What to produce: Every line from the beginning of the records below up to the one holding "unsigned int dealer\+::value" should be quoted exactly; leave out the rest.

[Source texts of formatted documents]

=== Begin Enclosure ===

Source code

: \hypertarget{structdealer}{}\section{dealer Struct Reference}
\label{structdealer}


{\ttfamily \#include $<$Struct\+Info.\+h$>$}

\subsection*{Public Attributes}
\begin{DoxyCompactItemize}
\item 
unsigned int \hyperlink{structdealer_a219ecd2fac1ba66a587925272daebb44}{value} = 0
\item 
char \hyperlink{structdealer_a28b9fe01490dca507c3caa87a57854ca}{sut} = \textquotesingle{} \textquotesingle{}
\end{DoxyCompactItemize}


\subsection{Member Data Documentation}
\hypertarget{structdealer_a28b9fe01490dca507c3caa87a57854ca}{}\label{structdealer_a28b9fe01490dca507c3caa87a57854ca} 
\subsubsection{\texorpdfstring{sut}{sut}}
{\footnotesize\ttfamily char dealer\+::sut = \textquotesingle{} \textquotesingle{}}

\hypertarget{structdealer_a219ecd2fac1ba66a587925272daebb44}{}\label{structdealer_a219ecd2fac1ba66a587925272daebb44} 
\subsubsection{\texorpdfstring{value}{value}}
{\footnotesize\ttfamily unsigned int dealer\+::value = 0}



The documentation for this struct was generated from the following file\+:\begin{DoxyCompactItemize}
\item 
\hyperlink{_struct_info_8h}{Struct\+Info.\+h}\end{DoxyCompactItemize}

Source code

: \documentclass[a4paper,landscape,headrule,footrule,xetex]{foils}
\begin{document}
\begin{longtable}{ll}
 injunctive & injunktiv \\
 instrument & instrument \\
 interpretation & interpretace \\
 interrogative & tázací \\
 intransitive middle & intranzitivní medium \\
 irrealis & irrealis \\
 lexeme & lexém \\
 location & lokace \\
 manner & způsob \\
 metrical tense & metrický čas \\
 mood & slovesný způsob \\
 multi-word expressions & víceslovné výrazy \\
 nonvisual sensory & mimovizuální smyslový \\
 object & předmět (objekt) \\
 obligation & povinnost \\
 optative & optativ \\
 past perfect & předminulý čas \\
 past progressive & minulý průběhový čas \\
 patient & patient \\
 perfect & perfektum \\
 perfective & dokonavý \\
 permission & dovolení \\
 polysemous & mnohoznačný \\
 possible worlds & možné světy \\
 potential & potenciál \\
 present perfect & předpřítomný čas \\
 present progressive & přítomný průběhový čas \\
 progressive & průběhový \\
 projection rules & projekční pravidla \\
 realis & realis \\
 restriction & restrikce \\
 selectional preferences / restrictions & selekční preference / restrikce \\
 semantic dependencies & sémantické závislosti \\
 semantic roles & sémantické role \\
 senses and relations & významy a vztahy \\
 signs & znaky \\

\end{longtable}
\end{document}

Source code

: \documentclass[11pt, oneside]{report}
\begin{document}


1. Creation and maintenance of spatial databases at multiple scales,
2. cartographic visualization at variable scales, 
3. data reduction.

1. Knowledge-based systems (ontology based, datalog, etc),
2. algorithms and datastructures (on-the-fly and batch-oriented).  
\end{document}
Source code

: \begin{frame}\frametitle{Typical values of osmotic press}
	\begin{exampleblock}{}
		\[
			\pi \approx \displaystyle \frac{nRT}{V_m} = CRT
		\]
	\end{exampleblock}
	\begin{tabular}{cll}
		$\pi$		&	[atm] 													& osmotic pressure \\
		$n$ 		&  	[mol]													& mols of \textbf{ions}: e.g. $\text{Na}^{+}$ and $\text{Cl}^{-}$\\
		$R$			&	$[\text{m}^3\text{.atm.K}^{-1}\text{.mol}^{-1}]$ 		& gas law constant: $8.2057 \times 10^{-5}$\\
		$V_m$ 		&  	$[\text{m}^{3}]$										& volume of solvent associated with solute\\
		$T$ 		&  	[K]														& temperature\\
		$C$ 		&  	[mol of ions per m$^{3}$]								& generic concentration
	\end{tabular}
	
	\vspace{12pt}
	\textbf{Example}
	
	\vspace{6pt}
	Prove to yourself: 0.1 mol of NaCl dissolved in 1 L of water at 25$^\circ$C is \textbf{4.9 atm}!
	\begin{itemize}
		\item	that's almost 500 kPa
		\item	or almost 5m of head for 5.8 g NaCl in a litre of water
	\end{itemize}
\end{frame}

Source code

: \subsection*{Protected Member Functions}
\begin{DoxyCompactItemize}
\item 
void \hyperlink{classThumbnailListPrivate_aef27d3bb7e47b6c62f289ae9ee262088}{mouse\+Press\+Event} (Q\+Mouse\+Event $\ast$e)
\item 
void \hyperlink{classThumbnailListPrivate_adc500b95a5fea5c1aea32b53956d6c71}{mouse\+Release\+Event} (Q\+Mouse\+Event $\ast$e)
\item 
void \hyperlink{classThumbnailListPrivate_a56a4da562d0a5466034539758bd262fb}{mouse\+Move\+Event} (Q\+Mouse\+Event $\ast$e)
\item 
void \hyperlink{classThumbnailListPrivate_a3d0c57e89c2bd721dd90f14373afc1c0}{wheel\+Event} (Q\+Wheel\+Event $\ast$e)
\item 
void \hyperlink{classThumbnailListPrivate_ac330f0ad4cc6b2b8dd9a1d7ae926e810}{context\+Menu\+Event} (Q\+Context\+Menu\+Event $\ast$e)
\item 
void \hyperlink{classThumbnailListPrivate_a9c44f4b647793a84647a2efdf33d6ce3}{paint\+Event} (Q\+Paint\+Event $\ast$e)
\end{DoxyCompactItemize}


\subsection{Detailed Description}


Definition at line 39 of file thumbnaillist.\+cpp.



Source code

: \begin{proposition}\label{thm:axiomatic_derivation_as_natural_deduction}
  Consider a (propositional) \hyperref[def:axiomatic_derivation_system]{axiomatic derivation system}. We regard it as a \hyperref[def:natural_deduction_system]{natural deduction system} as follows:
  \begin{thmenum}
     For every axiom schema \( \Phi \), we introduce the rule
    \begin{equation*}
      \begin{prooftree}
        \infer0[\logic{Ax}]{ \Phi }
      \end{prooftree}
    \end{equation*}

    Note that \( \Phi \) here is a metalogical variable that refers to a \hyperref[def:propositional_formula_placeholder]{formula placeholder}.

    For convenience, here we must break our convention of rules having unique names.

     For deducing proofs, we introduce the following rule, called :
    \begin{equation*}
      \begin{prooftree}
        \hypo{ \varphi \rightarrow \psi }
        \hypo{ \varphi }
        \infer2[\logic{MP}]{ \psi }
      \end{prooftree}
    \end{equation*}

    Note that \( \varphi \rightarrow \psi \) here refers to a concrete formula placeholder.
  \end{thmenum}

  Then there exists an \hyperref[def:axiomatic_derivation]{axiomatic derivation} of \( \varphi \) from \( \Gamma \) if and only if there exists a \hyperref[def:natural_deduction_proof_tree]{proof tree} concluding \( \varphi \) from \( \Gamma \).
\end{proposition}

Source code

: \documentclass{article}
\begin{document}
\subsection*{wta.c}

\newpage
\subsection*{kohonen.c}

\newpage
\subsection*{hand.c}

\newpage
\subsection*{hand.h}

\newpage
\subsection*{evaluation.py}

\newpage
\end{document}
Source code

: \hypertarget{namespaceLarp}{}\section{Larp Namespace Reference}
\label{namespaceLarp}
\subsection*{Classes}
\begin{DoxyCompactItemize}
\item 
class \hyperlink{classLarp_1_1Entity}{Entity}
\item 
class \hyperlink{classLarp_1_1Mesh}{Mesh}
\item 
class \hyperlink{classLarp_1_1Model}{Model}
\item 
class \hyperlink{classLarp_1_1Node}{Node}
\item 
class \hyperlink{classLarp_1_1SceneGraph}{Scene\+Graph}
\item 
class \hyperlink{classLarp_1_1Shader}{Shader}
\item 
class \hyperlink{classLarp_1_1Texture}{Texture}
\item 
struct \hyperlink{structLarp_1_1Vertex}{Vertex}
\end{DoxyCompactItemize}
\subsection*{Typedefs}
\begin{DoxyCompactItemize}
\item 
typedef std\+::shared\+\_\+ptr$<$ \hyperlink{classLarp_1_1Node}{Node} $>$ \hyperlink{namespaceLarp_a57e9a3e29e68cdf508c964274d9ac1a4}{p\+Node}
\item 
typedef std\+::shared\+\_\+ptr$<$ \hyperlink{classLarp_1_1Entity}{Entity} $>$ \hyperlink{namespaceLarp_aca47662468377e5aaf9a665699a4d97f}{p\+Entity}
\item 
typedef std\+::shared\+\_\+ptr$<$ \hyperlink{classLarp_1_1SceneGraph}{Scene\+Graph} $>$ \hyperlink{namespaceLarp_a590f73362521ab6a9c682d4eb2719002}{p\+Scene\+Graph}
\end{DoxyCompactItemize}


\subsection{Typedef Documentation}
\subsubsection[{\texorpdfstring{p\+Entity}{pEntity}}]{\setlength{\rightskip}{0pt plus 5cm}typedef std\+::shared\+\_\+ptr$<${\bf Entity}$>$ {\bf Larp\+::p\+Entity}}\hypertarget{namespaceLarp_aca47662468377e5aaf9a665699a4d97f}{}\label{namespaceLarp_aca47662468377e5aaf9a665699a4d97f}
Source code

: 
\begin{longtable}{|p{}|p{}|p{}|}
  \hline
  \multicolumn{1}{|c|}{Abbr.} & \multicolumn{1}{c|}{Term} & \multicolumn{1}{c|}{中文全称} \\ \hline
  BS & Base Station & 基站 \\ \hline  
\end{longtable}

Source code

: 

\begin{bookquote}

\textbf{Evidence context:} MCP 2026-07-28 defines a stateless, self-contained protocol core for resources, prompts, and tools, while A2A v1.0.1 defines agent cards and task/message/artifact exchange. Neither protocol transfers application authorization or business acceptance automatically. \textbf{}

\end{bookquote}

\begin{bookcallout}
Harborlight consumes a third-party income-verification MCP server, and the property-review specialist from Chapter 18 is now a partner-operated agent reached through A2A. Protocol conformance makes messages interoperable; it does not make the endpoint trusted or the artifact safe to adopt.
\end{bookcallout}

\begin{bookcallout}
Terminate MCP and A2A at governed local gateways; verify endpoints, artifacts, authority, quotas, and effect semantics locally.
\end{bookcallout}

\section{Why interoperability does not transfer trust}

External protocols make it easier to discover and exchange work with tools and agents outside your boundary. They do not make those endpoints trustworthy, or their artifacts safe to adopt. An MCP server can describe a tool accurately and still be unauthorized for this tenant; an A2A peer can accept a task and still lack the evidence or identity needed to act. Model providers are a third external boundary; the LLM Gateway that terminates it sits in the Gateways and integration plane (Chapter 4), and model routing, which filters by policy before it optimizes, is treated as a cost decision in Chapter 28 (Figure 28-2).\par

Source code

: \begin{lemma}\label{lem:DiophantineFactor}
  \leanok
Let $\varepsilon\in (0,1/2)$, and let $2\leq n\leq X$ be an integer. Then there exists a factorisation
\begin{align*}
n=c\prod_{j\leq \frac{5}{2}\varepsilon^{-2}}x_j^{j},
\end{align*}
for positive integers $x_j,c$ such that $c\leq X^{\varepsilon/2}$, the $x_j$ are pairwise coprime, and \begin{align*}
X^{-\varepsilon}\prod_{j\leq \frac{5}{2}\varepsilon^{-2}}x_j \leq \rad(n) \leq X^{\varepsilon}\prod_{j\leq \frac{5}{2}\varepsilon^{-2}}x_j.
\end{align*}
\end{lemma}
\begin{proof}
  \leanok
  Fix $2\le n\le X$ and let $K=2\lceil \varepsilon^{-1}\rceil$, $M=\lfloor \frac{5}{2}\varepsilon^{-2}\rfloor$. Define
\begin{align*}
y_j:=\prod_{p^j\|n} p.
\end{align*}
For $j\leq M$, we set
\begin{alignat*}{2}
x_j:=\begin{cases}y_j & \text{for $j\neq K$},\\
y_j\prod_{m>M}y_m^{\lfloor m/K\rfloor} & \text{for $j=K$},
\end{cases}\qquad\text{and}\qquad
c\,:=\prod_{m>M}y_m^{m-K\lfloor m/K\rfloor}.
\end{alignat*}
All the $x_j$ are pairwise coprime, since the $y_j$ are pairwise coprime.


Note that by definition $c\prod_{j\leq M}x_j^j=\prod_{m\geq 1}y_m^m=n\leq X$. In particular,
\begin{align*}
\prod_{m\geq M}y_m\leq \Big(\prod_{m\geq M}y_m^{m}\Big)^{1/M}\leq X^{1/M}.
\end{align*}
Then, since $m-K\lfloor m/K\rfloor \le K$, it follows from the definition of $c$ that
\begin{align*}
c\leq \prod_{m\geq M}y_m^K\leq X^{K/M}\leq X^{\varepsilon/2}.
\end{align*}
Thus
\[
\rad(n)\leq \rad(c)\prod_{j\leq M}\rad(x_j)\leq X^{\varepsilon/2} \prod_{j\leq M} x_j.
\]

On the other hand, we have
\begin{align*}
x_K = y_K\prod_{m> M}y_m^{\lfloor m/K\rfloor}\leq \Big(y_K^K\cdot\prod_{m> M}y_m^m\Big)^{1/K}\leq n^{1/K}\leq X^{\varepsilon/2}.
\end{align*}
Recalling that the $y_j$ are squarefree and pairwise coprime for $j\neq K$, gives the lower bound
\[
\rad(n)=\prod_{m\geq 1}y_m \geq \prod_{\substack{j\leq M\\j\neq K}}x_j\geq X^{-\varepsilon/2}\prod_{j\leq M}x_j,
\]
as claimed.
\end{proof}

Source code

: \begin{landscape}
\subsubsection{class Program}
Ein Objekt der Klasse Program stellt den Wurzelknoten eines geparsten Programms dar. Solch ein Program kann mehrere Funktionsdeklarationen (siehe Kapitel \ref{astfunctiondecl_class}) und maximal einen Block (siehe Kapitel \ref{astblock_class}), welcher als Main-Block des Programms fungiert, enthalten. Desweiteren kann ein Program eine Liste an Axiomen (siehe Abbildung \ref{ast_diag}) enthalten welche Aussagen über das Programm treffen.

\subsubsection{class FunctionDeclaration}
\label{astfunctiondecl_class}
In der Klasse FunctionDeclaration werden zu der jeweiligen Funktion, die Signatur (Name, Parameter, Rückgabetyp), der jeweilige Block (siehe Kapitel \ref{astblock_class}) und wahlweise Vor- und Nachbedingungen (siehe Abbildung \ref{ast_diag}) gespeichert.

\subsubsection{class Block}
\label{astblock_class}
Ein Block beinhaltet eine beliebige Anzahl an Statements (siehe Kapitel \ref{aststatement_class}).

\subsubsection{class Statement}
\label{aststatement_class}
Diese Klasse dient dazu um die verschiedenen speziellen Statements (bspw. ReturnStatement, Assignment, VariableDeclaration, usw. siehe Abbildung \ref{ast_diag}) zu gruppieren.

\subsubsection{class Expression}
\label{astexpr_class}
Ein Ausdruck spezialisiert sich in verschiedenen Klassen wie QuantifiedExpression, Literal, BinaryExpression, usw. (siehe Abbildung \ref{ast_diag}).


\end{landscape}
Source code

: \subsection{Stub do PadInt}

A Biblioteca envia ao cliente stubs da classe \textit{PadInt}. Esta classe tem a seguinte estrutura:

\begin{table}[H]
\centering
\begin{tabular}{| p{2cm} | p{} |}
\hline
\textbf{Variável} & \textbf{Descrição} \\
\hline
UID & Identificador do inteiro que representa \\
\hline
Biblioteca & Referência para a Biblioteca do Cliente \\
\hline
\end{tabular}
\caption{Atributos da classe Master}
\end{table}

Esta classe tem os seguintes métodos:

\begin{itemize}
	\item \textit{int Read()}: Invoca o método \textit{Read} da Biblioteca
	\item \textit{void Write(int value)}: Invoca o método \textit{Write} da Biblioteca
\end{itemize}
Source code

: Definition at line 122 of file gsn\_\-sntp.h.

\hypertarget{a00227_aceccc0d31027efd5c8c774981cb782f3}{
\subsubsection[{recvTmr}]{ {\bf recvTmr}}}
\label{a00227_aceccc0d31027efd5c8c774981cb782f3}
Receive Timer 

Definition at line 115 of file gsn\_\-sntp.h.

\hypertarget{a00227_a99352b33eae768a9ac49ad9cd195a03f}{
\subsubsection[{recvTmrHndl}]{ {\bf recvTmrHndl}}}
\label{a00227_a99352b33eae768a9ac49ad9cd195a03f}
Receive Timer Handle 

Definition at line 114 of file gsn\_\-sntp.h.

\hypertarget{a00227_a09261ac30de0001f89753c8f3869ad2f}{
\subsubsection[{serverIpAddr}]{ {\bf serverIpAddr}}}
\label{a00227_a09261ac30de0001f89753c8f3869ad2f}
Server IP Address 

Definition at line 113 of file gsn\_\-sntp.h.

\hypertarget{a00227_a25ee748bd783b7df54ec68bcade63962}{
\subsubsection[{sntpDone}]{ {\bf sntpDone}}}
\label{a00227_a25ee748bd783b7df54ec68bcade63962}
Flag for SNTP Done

=== End Enclosure ===

Reply to the task:
Source code

: \hypertarget{structdealer}{}\section{dealer Struct Reference}
\label{structdealer}


{\ttfamily \#include $<$Struct\+Info.\+h$>$}

\subsection*{Public Attributes}
\begin{DoxyCompactItemize}
\item 
unsigned int \hyperlink{structdealer_a219ecd2fac1ba66a587925272daebb44}{value} = 0
\item 
char \hyperlink{structdealer_a28b9fe01490dca507c3caa87a57854ca}{sut} = \textquotesingle{} \textquotesingle{}
\end{DoxyCompactItemize}


\subsection{Member Data Documentation}
\hypertarget{structdealer_a28b9fe01490dca507c3caa87a57854ca}{}\label{structdealer_a28b9fe01490dca507c3caa87a57854ca} 
\subsubsection{\texorpdfstring{sut}{sut}}
{\footnotesize\ttfamily char dealer\+::sut = \textquotesingle{} \textquotesingle{}}

\hypertarget{structdealer_a219ecd2fac1ba66a587925272daebb44}{}\label{structdealer_a219ecd2fac1ba66a587925272daebb44} 
\subsubsection{\texorpdfstring{value}{value}}
{\footnotesize\ttfamily unsigned int dealer\+::value = 0}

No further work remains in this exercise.